I just found out my friend, one that I told you about, passed away yesterday. We won't be able to go home for the funeral, and I feel bad about that. We weren't that close, but I've known her and her family since college, and I wish I could be there for them. I'm going to write something and email it to her husband. It's so sad!!! It made me not sleep and think about death. Two of my friends, my age, have died. I don't want to die!!!! I don't want to start losing my friends, many of whom are older than I am. There's no security in life! I know that. That's why you want me to be mindful and enjoy each day. I'm doing that here because I don't have my messy, cluttered house to deal with!

I want to tell you about a thread posted on my forum. What I told you I asked the dr. about. I can't believe I'm not the only one that happens to!!
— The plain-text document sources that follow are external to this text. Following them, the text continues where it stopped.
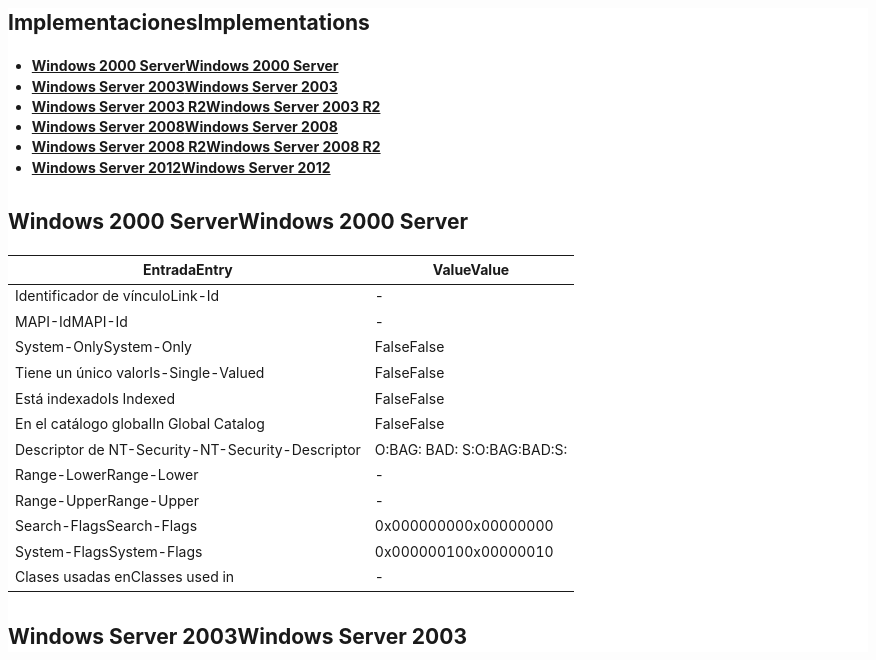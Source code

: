 

## <a name="implementations"></a><span data-ttu-id="be665-122">Implementaciones</span><span class="sxs-lookup"><span data-stu-id="be665-122">Implementations</span></span>

-   [<span data-ttu-id="be665-123">**Windows 2000 Server**</span><span class="sxs-lookup"><span data-stu-id="be665-123">**Windows 2000 Server**</span></span>](#windows-2000-server)
-   [<span data-ttu-id="be665-124">**Windows Server 2003**</span><span class="sxs-lookup"><span data-stu-id="be665-124">**Windows Server 2003**</span></span>](#windows-server-2003)
-   [<span data-ttu-id="be665-125">**Windows Server 2003 R2**</span><span class="sxs-lookup"><span data-stu-id="be665-125">**Windows Server 2003 R2**</span></span>](#windows-server-2003-r2)
-   [<span data-ttu-id="be665-126">**Windows Server 2008**</span><span class="sxs-lookup"><span data-stu-id="be665-126">**Windows Server 2008**</span></span>](#windows-server-2008)
-   [<span data-ttu-id="be665-127">**Windows Server 2008 R2**</span><span class="sxs-lookup"><span data-stu-id="be665-127">**Windows Server 2008 R2**</span></span>](#windows-server-2008-r2)
-   [<span data-ttu-id="be665-128">**Windows Server 2012**</span><span class="sxs-lookup"><span data-stu-id="be665-128">**Windows Server 2012**</span></span>](#windows-server-2012)

## <a name="windows-2000-server"></a><span data-ttu-id="be665-129">Windows 2000 Server</span><span class="sxs-lookup"><span data-stu-id="be665-129">Windows 2000 Server</span></span>



| <span data-ttu-id="be665-130">Entrada</span><span class="sxs-lookup"><span data-stu-id="be665-130">Entry</span></span> | <span data-ttu-id="be665-131">Value</span><span class="sxs-lookup"><span data-stu-id="be665-131">Value</span></span> |
|------------------------|--------------|
| <span data-ttu-id="be665-132">Identificador de vínculo</span><span class="sxs-lookup"><span data-stu-id="be665-132">Link-Id</span></span>                | \-           |
| <span data-ttu-id="be665-133">MAPI-Id</span><span class="sxs-lookup"><span data-stu-id="be665-133">MAPI-Id</span></span>                | \-           |
| <span data-ttu-id="be665-134">System-Only</span><span class="sxs-lookup"><span data-stu-id="be665-134">System-Only</span></span>            | <span data-ttu-id="be665-135">False</span><span class="sxs-lookup"><span data-stu-id="be665-135">False</span></span>        |
| <span data-ttu-id="be665-136">Tiene un único valor</span><span class="sxs-lookup"><span data-stu-id="be665-136">Is-Single-Valued</span></span>       | <span data-ttu-id="be665-137">False</span><span class="sxs-lookup"><span data-stu-id="be665-137">False</span></span>        |
| <span data-ttu-id="be665-138">Está indexado</span><span class="sxs-lookup"><span data-stu-id="be665-138">Is Indexed</span></span>             | <span data-ttu-id="be665-139">False</span><span class="sxs-lookup"><span data-stu-id="be665-139">False</span></span>        |
| <span data-ttu-id="be665-140">En el catálogo global</span><span class="sxs-lookup"><span data-stu-id="be665-140">In Global Catalog</span></span>      | <span data-ttu-id="be665-141">False</span><span class="sxs-lookup"><span data-stu-id="be665-141">False</span></span>        |
| <span data-ttu-id="be665-142">Descriptor de NT-Security-</span><span class="sxs-lookup"><span data-stu-id="be665-142">NT-Security-Descriptor</span></span> | <span data-ttu-id="be665-143">O:BAG: BAD: S:</span><span class="sxs-lookup"><span data-stu-id="be665-143">O:BAG:BAD:S:</span></span> |
| <span data-ttu-id="be665-144">Range-Lower</span><span class="sxs-lookup"><span data-stu-id="be665-144">Range-Lower</span></span>            | \-           |
| <span data-ttu-id="be665-145">Range-Upper</span><span class="sxs-lookup"><span data-stu-id="be665-145">Range-Upper</span></span>            | \-           |
| <span data-ttu-id="be665-146">Search-Flags</span><span class="sxs-lookup"><span data-stu-id="be665-146">Search-Flags</span></span>           | <span data-ttu-id="be665-147">0x00000000</span><span class="sxs-lookup"><span data-stu-id="be665-147">0x00000000</span></span>   |
| <span data-ttu-id="be665-148">System-Flags</span><span class="sxs-lookup"><span data-stu-id="be665-148">System-Flags</span></span>           | <span data-ttu-id="be665-149">0x00000010</span><span class="sxs-lookup"><span data-stu-id="be665-149">0x00000010</span></span>   |
| <span data-ttu-id="be665-150">Clases usadas en</span><span class="sxs-lookup"><span data-stu-id="be665-150">Classes used in</span></span>        | \-           |



## <a name="windows-server-2003"></a><span data-ttu-id="be665-151">Windows Server 2003</span><span class="sxs-lookup"><span data-stu-id="be665-151">Windows Server 2003</span></span>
I want to talk about whether or not you think my mother was "neglectful" when she didn't take me to the dr. when I hurt my finger. Was it up to her to make it safe for me to tell her when I was scared or afraid, or had questions? I should have told someone what happened when I was 6.

I want to talk about feeling that I have to tell you everything, and how good that feels, and how it makes up for not telling my mother anything. How I want that comfort from you. I know you know that already.

I want to tell you a lot more but I can't remember!

I want to talk about how it feels not to email you. It's like you already died and you aren't there. I had a dream about you. I want to tell you that too. I can feel your hand in mine and that's mine forever! I want you to be safe, though.

I have to contact you about my session but it depends now, on the arrangements for my friend's funeral. Maybe we'll come home earlier than expected. I don't know.

I miss you! I wasn't letting myself feel that but now I do. Life is short and you're important to me. I can let myself care about you and you can still be my T, not anything else to me. I've been avoiding thinking about you while I'm here, and that has good and bad aspects to it. The fact is that you mean a lot to me and there's no use denying that.

I feel close to you because your friend died too. I wish we didn't have that in common because you and she are so much younger than I am, but we do. I know you've grieved for your parents too, and that grief work is your specialty. We have to talk about why I never talked about my father in all this time since his death almost 2 years ago.

I wonder what you think about my not calling or emailing you yet.